In January 2013 the Australian Bureau of Meteorology had to increase the temperature range of its standard weather forecasting chart by 4 °C to a maximum of 54 °C, adding deep purple and pink to its colour palette. The new colours were put into immediate action as old temperature records toppled in the latest heatwave, following what the government's Climate Commission called an ‘angry summer’. This is just one symptom of change that will influence global ecosystems, and it is important for all whose livelihoods and food are linked to the land to know what these impacts will be. Providing projections of the impacts is a challenge that we can meet either by studying records of past warmer periods or by using models to forecast the future. These two approaches are linked, as forecasting models have to build on knowledge and experience from the past. This link between models and data is one of the motivations and central themes of our book.

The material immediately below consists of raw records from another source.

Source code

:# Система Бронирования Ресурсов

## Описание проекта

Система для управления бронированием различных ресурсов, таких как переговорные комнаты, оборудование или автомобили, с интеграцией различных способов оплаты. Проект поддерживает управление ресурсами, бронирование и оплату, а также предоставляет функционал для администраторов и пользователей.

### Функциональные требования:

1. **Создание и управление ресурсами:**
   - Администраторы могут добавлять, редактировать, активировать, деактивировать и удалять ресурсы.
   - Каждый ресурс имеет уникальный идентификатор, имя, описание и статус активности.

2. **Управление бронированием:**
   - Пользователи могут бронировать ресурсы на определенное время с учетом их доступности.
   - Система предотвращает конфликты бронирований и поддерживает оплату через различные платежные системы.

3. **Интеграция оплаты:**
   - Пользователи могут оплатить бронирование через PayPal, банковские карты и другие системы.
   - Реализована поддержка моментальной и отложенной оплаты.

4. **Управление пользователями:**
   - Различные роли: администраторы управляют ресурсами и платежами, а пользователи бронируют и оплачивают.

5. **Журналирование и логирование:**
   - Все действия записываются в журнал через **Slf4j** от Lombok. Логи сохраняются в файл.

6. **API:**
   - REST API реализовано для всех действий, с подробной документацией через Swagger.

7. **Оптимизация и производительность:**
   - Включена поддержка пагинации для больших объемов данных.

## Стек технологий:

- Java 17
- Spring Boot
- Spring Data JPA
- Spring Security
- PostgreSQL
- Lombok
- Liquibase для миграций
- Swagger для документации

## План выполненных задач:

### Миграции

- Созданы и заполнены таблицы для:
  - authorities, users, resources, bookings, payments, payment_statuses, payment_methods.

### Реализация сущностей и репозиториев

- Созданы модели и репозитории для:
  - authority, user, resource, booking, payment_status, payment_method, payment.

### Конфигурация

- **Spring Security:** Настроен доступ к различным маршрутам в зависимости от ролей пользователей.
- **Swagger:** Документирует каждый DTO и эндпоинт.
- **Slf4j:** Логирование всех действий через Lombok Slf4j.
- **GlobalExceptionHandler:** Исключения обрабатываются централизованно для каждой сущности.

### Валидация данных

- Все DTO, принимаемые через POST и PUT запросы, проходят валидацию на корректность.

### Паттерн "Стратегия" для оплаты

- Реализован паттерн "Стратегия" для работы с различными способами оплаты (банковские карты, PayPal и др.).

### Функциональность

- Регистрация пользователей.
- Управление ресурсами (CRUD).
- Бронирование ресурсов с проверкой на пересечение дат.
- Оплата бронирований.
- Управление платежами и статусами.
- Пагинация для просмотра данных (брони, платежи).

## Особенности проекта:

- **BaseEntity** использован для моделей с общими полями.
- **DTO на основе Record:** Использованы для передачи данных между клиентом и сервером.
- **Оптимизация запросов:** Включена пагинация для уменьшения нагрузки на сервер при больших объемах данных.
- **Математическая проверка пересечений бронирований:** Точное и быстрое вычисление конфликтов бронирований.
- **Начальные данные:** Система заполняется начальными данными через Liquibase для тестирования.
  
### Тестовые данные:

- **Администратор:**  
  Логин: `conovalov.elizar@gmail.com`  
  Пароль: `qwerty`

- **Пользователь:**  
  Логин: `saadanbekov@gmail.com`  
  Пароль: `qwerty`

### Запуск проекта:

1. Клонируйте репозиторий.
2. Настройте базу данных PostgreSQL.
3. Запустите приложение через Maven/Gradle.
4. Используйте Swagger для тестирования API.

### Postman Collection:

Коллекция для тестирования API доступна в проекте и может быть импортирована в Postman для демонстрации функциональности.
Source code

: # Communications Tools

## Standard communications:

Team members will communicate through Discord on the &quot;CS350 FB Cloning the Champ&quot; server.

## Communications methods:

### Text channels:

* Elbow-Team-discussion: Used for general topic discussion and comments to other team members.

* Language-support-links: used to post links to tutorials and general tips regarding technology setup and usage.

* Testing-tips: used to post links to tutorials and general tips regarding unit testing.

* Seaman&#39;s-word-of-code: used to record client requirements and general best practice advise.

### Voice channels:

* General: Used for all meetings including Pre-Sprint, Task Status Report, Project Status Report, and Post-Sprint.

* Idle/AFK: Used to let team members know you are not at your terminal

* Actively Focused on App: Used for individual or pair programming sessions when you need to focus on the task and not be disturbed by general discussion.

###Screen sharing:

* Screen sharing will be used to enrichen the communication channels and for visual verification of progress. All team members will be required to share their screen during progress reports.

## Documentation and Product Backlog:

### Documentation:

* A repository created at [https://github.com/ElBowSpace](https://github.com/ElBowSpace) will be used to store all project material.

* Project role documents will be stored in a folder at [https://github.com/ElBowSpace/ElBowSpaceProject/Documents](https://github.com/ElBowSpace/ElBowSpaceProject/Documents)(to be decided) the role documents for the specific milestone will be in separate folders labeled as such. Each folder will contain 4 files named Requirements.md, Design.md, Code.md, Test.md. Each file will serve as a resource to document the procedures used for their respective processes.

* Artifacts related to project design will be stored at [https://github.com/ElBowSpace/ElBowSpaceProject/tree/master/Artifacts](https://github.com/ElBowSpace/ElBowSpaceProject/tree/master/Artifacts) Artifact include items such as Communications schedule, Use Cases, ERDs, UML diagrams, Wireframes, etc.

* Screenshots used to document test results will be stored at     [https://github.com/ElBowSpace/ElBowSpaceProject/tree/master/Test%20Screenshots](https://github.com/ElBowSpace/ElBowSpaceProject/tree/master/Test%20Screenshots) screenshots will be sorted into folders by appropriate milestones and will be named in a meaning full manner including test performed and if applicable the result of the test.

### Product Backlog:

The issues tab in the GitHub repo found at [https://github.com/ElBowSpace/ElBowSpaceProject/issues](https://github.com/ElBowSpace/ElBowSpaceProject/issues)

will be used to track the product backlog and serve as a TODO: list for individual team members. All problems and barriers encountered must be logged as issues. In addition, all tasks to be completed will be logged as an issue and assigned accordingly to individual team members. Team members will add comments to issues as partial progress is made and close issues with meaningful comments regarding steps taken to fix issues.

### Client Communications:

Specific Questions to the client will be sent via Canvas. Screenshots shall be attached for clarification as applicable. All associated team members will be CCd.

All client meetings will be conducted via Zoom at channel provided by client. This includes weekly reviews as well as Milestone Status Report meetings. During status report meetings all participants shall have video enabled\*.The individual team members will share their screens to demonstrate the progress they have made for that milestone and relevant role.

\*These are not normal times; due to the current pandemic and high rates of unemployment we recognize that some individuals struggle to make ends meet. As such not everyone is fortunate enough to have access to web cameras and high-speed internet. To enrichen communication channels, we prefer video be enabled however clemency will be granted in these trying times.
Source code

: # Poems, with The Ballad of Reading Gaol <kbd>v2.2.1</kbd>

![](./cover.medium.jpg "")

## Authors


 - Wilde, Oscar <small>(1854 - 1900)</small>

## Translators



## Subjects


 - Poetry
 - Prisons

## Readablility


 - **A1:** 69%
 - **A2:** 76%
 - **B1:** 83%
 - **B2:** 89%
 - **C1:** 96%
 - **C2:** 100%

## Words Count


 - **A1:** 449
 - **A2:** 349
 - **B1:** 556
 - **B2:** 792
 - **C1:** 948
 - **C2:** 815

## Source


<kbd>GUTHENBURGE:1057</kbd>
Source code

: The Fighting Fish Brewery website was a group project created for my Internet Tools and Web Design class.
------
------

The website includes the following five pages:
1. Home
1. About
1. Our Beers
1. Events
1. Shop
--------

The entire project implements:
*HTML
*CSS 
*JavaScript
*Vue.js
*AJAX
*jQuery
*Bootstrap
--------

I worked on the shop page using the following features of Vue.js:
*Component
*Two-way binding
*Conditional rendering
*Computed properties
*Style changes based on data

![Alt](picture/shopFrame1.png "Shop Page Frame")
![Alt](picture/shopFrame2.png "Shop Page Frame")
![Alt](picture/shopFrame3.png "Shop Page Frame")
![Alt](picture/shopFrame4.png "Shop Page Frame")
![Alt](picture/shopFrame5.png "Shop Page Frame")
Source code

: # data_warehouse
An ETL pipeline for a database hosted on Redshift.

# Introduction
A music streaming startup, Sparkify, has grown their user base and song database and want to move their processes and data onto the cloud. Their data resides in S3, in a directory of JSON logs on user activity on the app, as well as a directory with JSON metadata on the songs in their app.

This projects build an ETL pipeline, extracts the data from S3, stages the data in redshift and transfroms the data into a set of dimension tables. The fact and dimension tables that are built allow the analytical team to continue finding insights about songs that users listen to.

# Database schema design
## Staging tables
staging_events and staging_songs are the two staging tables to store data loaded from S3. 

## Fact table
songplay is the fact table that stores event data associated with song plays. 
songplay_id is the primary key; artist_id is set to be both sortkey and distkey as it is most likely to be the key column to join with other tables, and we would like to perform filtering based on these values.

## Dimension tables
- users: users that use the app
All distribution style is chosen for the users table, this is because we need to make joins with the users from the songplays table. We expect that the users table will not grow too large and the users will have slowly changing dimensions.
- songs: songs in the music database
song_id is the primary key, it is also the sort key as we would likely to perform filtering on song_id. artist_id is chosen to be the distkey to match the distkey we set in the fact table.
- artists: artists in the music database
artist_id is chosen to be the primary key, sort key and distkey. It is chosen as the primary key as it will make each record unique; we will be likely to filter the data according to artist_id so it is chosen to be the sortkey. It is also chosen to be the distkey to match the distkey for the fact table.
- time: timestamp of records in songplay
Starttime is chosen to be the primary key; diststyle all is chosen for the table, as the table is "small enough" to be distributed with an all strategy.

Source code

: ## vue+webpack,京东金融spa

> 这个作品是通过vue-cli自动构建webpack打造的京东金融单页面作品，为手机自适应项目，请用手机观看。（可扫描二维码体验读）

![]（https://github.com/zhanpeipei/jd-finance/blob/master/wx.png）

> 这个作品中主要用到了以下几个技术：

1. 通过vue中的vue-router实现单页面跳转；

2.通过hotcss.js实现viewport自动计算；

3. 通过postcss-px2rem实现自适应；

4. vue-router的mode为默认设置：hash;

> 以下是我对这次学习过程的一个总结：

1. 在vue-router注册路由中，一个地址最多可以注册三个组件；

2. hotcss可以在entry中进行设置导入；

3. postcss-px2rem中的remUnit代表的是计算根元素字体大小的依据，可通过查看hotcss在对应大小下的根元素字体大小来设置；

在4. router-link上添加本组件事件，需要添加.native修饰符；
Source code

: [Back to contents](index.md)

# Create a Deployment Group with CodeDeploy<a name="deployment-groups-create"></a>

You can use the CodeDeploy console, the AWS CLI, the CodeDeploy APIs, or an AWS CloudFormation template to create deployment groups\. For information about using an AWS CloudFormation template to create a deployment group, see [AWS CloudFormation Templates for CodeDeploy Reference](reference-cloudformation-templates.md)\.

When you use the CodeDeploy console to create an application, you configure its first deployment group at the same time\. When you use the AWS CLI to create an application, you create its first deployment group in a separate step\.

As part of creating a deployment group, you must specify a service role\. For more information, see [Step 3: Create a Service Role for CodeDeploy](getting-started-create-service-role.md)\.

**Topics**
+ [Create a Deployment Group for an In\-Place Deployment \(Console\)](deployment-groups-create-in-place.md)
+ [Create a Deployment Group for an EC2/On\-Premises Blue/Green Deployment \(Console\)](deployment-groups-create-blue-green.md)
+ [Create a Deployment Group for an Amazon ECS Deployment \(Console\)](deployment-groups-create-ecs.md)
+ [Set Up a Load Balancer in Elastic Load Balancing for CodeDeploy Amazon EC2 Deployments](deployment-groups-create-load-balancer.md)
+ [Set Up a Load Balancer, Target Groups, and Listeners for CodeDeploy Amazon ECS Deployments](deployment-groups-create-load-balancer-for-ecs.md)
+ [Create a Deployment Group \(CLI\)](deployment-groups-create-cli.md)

This book is about the long-term dynamics of the terrestrial ecosystems of the Earth. These ecosystems only cover 29% of the surface of the planet, but that is where we live, produce much of our food and gather most of our raw materials. The oceans and freshwaters of the world are also of vital importance for civilisations past and present, but in this book we concentrate on the dry land systems. We need to understand the changes taking place around us in order to be able to manage and exploit ecosystems in appropriate ways in the future. To do this we must have adequate descriptions, both of the system dynamics and of the forces that cause or shape these dynamics. The current state of many ecosystems is a consequence of dynamics, forces and events that have operated over very long periods; the timespan we cover stretches back over 20 000 years, to the coldest part of the last ice age, and reaches forward 100 years into the future. There are several factors that influence ecosystem dynamics but the most important are climate change, human impact and the physiological constraints of individual species. Specialised geological techniques are needed to explore the past, and modelling carries our analyses into the future. Our combination of data and modelling helps us understand how we arrived at the present state of the world and where we might be headed.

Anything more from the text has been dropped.